JNK activity is instrumental in the apoptosis of PiT1-depleted cells. A and B, HeLa cells were transiently transfected with a control siRNA (Ct) or an siRNA against PiT1 (PiT1) or PiT2 (PiT2). 48 h post-transfection, cells were either mock-treated (0) or treated with 50 ng/ml TNF and 10 μg/ml cycloheximide (TNF+C) for 5 h. Cells were preincubated (+SP) (or not) for 30 min with the JNK inhibitor SP600125 (30 μm), and the inhibitor was kept in the medium for the whole time course of the experiment. A, cells were lysed and analyzed by Western blot with antibodies directed against PARP and the phosphorylated forms of JNK (pJNK) and tubulin (as loading controls).

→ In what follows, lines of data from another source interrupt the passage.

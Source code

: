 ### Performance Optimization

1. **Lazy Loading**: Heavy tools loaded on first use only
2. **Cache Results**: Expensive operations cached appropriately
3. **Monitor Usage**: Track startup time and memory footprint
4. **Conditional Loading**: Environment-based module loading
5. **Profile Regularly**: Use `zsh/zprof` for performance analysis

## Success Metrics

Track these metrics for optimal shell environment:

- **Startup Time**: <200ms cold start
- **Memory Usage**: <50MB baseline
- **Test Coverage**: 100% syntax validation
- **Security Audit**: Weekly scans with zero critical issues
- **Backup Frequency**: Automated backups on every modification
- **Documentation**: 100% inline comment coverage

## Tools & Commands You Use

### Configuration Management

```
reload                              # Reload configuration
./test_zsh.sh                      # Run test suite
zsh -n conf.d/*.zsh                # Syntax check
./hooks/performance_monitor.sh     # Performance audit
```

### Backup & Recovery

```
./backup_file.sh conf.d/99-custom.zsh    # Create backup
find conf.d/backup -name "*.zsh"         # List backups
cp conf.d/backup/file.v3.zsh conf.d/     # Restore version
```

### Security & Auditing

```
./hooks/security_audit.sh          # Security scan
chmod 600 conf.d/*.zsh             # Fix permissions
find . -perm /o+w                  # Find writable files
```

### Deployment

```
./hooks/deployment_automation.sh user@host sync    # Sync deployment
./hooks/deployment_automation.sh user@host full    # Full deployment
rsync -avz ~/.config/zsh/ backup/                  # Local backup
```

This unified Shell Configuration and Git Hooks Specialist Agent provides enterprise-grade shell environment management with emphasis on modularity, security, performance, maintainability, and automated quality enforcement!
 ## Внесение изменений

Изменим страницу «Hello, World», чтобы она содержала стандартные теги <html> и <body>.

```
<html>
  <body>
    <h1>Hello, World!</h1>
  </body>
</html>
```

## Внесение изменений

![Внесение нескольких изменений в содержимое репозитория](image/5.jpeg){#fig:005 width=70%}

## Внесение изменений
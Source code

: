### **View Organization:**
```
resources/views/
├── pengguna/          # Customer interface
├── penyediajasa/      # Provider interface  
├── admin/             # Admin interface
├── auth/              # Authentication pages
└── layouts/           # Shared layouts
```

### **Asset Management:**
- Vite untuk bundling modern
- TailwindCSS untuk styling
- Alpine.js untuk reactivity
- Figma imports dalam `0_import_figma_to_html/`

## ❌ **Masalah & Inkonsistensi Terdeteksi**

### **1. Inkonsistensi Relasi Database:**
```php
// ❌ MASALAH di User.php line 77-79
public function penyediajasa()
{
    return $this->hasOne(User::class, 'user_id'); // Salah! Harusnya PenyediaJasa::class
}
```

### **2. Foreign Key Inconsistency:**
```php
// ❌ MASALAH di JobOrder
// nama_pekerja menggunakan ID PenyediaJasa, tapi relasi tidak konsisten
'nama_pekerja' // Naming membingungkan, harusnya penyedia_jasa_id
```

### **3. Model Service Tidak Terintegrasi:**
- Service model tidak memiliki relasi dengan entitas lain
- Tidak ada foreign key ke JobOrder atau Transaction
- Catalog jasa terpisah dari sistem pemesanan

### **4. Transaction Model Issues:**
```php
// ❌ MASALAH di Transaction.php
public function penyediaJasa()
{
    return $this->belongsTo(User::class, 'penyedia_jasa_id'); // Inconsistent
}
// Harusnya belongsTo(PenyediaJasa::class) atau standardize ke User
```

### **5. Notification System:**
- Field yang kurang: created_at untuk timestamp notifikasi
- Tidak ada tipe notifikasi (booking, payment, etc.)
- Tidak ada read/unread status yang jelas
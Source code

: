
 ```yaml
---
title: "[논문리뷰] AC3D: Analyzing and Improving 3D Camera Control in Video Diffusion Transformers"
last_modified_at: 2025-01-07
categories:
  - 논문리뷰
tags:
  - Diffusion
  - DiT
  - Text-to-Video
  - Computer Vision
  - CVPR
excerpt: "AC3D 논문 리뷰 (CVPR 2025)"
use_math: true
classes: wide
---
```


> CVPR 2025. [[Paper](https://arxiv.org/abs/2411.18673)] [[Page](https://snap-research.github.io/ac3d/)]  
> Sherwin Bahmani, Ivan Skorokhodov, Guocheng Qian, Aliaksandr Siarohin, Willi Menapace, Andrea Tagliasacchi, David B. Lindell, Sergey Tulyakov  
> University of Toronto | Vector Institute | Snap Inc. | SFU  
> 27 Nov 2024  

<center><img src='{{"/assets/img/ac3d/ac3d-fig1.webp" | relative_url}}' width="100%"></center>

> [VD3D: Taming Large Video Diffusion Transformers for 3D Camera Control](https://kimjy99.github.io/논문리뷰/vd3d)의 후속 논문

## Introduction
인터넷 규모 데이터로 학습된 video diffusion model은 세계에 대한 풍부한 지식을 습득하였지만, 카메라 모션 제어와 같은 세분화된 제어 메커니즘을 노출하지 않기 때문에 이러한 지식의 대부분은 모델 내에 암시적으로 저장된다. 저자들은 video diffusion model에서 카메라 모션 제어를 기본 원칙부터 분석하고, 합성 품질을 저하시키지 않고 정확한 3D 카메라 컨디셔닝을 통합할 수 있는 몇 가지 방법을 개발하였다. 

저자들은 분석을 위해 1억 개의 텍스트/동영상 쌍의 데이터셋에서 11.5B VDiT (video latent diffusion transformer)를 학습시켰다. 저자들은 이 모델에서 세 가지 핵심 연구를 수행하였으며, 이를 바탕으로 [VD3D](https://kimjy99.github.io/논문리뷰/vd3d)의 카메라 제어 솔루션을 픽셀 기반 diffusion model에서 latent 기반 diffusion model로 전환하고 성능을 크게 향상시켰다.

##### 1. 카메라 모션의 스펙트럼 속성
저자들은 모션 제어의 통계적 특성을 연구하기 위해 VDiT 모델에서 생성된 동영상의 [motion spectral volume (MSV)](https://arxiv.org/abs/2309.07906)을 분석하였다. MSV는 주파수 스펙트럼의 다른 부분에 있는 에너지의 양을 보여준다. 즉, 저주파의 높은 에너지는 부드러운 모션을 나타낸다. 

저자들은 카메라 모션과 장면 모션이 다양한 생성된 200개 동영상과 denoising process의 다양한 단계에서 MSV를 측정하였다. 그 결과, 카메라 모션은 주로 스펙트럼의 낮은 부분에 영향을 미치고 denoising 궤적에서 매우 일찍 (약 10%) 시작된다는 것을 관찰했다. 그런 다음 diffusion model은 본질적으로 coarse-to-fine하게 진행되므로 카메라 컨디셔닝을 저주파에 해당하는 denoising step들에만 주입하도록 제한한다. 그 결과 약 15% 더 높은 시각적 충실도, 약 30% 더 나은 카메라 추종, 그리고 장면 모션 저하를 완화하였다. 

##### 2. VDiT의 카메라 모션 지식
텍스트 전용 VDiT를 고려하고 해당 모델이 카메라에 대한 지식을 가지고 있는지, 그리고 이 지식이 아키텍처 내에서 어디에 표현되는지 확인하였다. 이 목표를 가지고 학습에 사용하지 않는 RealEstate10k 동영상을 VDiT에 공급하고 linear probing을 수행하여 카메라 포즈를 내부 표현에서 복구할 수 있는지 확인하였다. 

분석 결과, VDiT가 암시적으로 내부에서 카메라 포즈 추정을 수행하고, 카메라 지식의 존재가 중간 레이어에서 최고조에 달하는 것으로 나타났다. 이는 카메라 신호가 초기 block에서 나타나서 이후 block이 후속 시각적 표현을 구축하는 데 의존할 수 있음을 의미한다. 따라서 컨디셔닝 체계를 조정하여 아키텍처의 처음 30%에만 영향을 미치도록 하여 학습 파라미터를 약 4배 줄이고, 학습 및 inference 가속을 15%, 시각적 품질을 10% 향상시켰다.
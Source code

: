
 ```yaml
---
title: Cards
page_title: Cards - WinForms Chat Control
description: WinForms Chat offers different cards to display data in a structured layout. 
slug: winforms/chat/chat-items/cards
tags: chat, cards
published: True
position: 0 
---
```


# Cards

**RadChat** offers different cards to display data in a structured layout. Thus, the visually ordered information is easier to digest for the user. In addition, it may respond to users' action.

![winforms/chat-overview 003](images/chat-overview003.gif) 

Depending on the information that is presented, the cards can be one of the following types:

B, values are the mean ± S.E. (error bars) of three independent experiments performed as described in A. *, p < 0.05. C and D, PiT1 knock-out (−/−), or WT MEFs (+/+) were preincubated (TNF+C+JNKi) or not (TNF+C) with the specific JNK inhibitor JNKi (5 μm) for 30 min. 50 ng/ml TNF and 100 μg/ml cycloheximide were then added to the medium for 6 h. C, total cell lysates were analyzed by Western blot with antibodies against cleaved caspase-3, phosphorylated JNK, and tubulin as a loading control. D, values are the mean ± S.E. of three independent experiments performed as described in C. *, p < 0.05. E and F, PiT1^−/− and PiT1^+/+ MEFs were preincubated (TNF+C+BI), or not (TNF+C), for 30 min with the JNK inhibitor BI-78D3 (5 μm) and then treated (or not; BI) with 50 ng/ml TNF and 100 μg/ml cycloheximide for 9 h. E, cell lysates were analyzed with antibodies against phosphorylated JNK and cleaved caspase-3. Actin was used as a loading control. F, values are the mean ± S.E. of four independent experiments performed as described in E. **, p < 0.005.